**PROBLEM TO WORK ON**
Every line with the string "align" must be copied from the entries below.

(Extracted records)
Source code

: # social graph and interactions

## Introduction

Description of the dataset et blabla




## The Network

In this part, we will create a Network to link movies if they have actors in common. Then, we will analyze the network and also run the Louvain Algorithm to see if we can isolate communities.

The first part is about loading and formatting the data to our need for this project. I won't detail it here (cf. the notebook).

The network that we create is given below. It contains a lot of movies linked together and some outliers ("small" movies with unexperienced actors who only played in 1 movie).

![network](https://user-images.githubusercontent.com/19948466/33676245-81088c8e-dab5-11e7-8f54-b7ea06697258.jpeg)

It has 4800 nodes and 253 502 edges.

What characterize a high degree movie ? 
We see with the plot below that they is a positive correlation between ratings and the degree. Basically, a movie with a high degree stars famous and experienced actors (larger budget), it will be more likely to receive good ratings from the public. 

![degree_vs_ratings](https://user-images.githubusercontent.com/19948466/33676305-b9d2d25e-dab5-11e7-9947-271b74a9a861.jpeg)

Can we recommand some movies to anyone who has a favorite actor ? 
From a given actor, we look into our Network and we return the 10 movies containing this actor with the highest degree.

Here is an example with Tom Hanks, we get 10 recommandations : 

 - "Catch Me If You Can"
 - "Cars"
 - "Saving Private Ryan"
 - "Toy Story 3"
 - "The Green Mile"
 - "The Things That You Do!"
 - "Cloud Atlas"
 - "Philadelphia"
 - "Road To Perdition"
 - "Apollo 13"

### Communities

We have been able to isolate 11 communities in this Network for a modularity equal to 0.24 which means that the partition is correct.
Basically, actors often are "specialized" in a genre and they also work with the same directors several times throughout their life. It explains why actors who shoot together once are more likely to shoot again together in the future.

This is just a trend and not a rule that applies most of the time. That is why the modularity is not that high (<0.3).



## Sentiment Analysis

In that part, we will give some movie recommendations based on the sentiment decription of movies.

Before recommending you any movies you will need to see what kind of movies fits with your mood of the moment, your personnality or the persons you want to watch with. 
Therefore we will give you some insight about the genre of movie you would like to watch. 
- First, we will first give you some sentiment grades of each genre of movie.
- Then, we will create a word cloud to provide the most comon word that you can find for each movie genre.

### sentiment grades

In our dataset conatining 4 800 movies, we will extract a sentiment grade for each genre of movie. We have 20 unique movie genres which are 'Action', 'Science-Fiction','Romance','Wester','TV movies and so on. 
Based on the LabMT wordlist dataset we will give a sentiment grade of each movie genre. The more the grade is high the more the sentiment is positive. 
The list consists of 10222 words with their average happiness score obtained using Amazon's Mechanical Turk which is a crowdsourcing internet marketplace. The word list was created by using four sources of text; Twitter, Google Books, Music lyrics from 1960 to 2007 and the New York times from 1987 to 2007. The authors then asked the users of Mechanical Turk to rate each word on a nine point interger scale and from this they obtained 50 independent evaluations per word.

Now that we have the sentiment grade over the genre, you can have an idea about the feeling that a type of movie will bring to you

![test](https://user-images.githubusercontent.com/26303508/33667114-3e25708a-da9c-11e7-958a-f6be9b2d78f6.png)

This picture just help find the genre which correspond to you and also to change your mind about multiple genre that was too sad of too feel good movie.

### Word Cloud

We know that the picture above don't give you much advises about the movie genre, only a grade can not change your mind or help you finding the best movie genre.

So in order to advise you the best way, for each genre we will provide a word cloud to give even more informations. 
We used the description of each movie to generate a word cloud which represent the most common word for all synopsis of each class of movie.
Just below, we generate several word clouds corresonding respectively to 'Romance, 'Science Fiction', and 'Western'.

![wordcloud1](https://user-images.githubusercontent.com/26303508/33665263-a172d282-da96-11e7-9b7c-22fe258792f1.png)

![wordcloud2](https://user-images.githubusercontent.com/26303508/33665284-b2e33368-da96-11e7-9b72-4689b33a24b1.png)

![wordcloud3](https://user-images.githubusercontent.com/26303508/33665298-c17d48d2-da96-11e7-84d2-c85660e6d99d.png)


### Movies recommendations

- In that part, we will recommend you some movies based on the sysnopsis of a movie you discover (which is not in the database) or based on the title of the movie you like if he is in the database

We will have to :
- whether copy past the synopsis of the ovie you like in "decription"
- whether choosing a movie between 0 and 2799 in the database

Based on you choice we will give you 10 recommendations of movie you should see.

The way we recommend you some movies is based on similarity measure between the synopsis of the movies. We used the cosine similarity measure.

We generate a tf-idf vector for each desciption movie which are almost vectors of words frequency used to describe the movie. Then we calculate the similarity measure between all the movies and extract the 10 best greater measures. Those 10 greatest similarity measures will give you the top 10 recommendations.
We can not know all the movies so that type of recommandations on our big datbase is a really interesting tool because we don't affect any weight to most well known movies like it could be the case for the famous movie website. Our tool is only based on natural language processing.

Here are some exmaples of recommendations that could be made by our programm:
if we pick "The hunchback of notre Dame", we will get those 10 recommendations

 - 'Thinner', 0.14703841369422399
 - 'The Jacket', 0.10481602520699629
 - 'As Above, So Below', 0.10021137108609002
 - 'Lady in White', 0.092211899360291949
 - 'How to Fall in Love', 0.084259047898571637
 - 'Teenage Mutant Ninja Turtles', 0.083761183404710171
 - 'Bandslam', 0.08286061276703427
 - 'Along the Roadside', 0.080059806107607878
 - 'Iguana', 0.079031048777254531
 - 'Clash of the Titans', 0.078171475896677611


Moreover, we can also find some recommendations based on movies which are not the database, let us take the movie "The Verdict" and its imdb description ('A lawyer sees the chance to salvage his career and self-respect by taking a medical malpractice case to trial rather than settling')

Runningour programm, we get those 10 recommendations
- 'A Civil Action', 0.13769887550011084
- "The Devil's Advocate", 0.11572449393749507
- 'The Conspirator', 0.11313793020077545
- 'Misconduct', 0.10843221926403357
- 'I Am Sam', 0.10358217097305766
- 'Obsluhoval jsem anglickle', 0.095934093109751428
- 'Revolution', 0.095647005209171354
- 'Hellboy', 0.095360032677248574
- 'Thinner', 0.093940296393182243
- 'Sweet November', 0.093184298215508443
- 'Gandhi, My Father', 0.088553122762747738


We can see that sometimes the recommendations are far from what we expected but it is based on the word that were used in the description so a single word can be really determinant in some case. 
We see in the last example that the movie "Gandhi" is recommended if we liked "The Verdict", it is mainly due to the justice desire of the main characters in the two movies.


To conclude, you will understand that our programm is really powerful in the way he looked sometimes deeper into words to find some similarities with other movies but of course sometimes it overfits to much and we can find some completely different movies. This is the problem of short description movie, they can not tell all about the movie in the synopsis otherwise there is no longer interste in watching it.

---

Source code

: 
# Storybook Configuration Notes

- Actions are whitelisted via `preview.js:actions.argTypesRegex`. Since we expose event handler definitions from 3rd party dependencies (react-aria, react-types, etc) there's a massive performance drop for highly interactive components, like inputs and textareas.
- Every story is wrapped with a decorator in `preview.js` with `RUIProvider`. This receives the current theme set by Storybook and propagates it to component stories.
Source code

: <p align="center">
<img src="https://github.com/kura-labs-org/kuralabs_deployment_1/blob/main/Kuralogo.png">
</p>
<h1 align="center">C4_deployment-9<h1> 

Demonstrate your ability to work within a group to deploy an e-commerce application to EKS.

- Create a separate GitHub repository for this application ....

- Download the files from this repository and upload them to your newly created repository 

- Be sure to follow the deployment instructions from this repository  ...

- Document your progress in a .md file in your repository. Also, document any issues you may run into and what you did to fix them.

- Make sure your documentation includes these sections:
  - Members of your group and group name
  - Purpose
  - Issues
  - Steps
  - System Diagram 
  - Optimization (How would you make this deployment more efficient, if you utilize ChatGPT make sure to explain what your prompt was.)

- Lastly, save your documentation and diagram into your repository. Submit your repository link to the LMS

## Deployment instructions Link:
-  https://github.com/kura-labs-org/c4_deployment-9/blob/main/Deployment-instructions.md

**EXERCISE SOLUTION**
: <p align="center">
<h1 align="center">C4_deployment-9<h1> 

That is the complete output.